The focus for today is on the pulling muscles. The lats, rhomboids, biceps, upper traps, and rear delts all fit into this category. Although these are not the “mirror muscles” that most individuals think to focus on, they are critical for creating symmetry and health in the musculoskeletal system.

Strength intensity will include a vertical pull (pull-up), and strength balance will include a horizontal pull (barbell or dumbbell row). Training these muscles in different planes supports balance and symmetry around the upper body and shoulder complex.

The pulling muscles will be smoked by the end of this workout,

Station 1: 10 min L

3 sets

1) 45 sec: Cable Face Pull (or banded) *
2) 45sec: Prone Y Raise Hold
3) 45sec: KB/DB Fill Carry*

Build some isometric strength in positions that will support bigger movements like squats and presses.

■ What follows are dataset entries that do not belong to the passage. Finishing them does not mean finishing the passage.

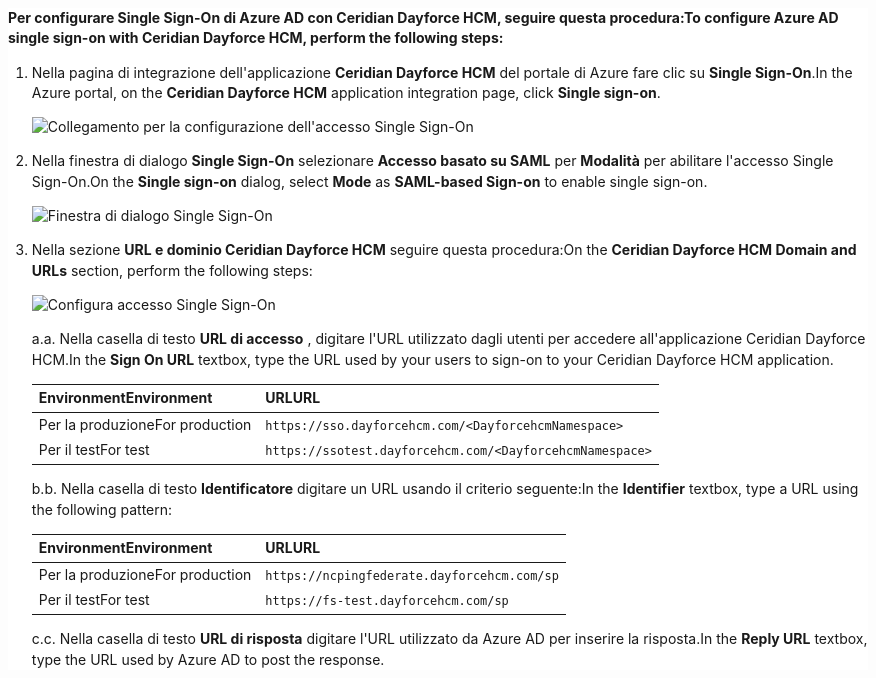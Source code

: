 <span data-ttu-id="c4923-148">**Per configurare Single Sign-On di Azure AD con Ceridian Dayforce HCM, seguire questa procedura:**</span><span class="sxs-lookup"><span data-stu-id="c4923-148">**To configure Azure AD single sign-on with Ceridian Dayforce HCM, perform the following steps:**</span></span>

1. <span data-ttu-id="c4923-149">Nella pagina di integrazione dell'applicazione **Ceridian Dayforce HCM** del portale di Azure fare clic su **Single Sign-On**.</span><span class="sxs-lookup"><span data-stu-id="c4923-149">In the Azure portal, on the **Ceridian Dayforce HCM** application integration page, click **Single sign-on**.</span></span>

    ![Collegamento per la configurazione dell'accesso Single Sign-On][4]

2. <span data-ttu-id="c4923-151">Nella finestra di dialogo **Single Sign-On** selezionare **Accesso basato su SAML** per **Modalità** per abilitare l'accesso Single Sign-On.</span><span class="sxs-lookup"><span data-stu-id="c4923-151">On the **Single sign-on** dialog, select **Mode** as **SAML-based Sign-on** to enable single sign-on.</span></span>
 
    ![Finestra di dialogo Single Sign-On](./media/active-directory-saas-ceridiandayforcehcm-tutorial/tutorial_ceridiandayforcehcm_samlbase.png)

3. <span data-ttu-id="c4923-153">Nella sezione **URL e dominio Ceridian Dayforce HCM** seguire questa procedura:</span><span class="sxs-lookup"><span data-stu-id="c4923-153">On the **Ceridian Dayforce HCM Domain and URLs** section, perform the following steps:</span></span>

    ![Configura accesso Single Sign-On](./media/active-directory-saas-ceridiandayforcehcm-tutorial/tutorial_ceridiandayforcehcm_url.png)
    
    <span data-ttu-id="c4923-155">a.</span><span class="sxs-lookup"><span data-stu-id="c4923-155">a.</span></span> <span data-ttu-id="c4923-156">Nella casella di testo **URL di accesso** , digitare l'URL utilizzato dagli utenti per accedere all'applicazione Ceridian Dayforce HCM.</span><span class="sxs-lookup"><span data-stu-id="c4923-156">In the **Sign On URL** textbox, type the URL used by your users to sign-on to your Ceridian Dayforce HCM application.</span></span>
    
    | <span data-ttu-id="c4923-157">Environment</span><span class="sxs-lookup"><span data-stu-id="c4923-157">Environment</span></span> | <span data-ttu-id="c4923-158">URL</span><span class="sxs-lookup"><span data-stu-id="c4923-158">URL</span></span> |
    | :-- | :-- |
    | <span data-ttu-id="c4923-159">Per la produzione</span><span class="sxs-lookup"><span data-stu-id="c4923-159">For production</span></span> | `https://sso.dayforcehcm.com/<DayforcehcmNamespace>` |
    | <span data-ttu-id="c4923-160">Per il test</span><span class="sxs-lookup"><span data-stu-id="c4923-160">For test</span></span> | `https://ssotest.dayforcehcm.com/<DayforcehcmNamespace>` |
    
    <span data-ttu-id="c4923-161">b.</span><span class="sxs-lookup"><span data-stu-id="c4923-161">b.</span></span> <span data-ttu-id="c4923-162">Nella casella di testo **Identificatore** digitare un URL usando il criterio seguente:</span><span class="sxs-lookup"><span data-stu-id="c4923-162">In the **Identifier** textbox, type a URL using the following pattern:</span></span>
    
    | <span data-ttu-id="c4923-163">Environment</span><span class="sxs-lookup"><span data-stu-id="c4923-163">Environment</span></span> | <span data-ttu-id="c4923-164">URL</span><span class="sxs-lookup"><span data-stu-id="c4923-164">URL</span></span> |
    | :-- | :-- |
    | <span data-ttu-id="c4923-165">Per la produzione</span><span class="sxs-lookup"><span data-stu-id="c4923-165">For production</span></span> | `https://ncpingfederate.dayforcehcm.com/sp` |
    | <span data-ttu-id="c4923-166">Per il test</span><span class="sxs-lookup"><span data-stu-id="c4923-166">For test</span></span> | `https://fs-test.dayforcehcm.com/sp` |
    
    <span data-ttu-id="c4923-167">c.</span><span class="sxs-lookup"><span data-stu-id="c4923-167">c.</span></span> <span data-ttu-id="c4923-168">Nella casella di testo **URL di risposta** digitare l'URL utilizzato da Azure AD per inserire la risposta.</span><span class="sxs-lookup"><span data-stu-id="c4923-168">In the **Reply URL** textbox, type the URL used by Azure AD to post the response.</span></span>
    

[1]: ./media/active-directory-saas-ceridiandayforcehcm-tutorial/tutorial_general_01.png
[2]: ./media/active-directory-saas-ceridiandayforcehcm-tutorial/tutorial_general_02.png
[3]: ./media/active-directory-saas-ceridiandayforcehcm-tutorial/tutorial_general_03.png
[4]: ./media/active-directory-saas-ceridiandayforcehcm-tutorial/tutorial_general_04.png
[100]: ./media/active-directory-saas-ceridiandayforcehcm-tutorial/tutorial_general_100.png
[200]: ./media/active-directory-saas-ceridiandayforcehcm-tutorial/tutorial_general_200.png
[201]: ./media/active-directory-saas-ceridiandayforcehcm-tutorial/tutorial_general_201.png
[202]: ./media/active-directory-saas-ceridiandayforcehcm-tutorial/tutorial_general_202.png
[203]: ./media/active-directory-saas-ceridiandayforcehcm-tutorial/tutorial_general_203.png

These movements do not have to be pushed to failure to get a lot of value out of them.

Station 2: 10 min C

4 working sets

1) Supinated Bent Over Row
Reps = see notes below
rest 30 sec
2) 8-12/side Alternating Dumbbell Curls

Working Sets:

  • Working Set 1 – 15 reps  – RPE 7
  • Working Set 2 – 12 reps  – RPE 7
  • Working Set 3 – 10 reps – RPE 7
  • Working Set 4 – Drop back to your Set 1 weight and perform MAX unbroken reps (aim for 15+ reps)

Progression Note: The reps will decrease every other week this progression to allow for an increase in weight. The RPE will also increase every other week. The first week should be utilized to get familiar and comfortable with the movement, and then, each subsequent week should focus on increasing intensity.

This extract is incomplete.